Yesterday's Highlights
- Regional equities opened positively, taking their cue from the sharp rally on Wall Street. But sentiment soon resumed a familiar tone, all major indexes rolling over. The Bloomberg APAC Index dropped -0.7%, Korea’s Kospi -2.7%, Hong Kong’s Hang Seng -2.4%. In this context, the ASX 200 held up fairly well, closing -0.2%. As US equity futures slid -1.5%, AUD/USD ratcheted down from 0.6970 to 0.6890.
Currency Markets
- The US dollar was mixed, low-yielders outperforming commodity currencies. EUR/USD rebounded from lows around 1.0470 to 1.0565. GBP/USD was also choppy, eventually unchanged at 1.2260. The fall in US yields saw USD/JPY slip 40 pips to 136.15. AUD/USD extended its local session decline to a low of 0.6881 in the London morning, then trimmed losses to 0.6925. NZD/USD steadied around 0.6285, down a net 45 pips on the day. AUD/NZD was little changed at 1.1015.
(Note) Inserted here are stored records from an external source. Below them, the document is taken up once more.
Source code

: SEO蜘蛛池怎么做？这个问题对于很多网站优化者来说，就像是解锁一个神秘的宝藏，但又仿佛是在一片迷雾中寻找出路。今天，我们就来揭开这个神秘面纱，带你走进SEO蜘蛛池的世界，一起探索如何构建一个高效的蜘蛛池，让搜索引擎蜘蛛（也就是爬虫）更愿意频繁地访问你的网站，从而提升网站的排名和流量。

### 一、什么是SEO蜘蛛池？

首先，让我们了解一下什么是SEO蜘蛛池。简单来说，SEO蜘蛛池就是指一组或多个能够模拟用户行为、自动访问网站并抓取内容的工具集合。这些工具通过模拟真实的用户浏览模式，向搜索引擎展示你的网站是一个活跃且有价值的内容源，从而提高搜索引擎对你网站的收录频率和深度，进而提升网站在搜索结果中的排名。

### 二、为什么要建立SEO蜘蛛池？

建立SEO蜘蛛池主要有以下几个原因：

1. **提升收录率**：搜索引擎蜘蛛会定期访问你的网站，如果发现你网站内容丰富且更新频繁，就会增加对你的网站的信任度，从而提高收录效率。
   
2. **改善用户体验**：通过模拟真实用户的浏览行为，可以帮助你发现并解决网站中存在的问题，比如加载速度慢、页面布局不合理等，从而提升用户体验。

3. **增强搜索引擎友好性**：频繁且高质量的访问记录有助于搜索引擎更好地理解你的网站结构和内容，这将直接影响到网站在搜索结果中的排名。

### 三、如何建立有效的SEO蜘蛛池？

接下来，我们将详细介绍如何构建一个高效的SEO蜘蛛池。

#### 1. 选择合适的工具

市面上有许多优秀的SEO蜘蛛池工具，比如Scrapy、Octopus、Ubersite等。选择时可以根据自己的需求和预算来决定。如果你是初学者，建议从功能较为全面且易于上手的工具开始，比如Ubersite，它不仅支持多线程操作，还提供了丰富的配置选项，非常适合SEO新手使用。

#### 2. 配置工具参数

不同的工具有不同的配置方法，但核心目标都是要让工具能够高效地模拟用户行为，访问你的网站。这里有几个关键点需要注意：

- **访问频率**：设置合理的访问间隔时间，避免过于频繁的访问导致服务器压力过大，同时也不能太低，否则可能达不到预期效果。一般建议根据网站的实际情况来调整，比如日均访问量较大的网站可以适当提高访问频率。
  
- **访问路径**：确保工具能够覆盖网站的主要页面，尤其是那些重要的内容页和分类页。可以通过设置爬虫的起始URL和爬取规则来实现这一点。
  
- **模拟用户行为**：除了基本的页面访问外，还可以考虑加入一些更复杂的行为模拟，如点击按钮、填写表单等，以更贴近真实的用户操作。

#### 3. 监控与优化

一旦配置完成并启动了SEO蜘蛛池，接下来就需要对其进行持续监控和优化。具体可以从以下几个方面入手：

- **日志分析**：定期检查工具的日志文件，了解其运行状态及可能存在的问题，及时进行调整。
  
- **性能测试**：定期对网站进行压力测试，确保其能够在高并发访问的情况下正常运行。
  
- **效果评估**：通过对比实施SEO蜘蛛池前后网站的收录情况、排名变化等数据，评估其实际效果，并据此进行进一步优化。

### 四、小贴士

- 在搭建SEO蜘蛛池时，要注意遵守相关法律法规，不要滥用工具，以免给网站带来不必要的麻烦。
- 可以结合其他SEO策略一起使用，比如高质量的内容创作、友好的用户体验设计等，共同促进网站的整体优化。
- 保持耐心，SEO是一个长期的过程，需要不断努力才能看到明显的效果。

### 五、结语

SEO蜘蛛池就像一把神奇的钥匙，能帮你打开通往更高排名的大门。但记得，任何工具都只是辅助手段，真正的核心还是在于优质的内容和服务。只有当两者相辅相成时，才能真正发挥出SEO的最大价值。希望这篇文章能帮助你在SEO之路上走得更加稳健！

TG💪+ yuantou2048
- Fed Chair Powell’s semi-annual congressional testimony referenced a possible peaking in inflationary pressures while also affirming the Fed’s intent to act against inflation. The challenge was to achieve a soft landing. He said there were signs that activity was slowing and labour market tightness was easing in response to their actions. The funds rate will probably be above 3% by year-end, and they would need to see evidence of inflation slowing before contemplating a change of course.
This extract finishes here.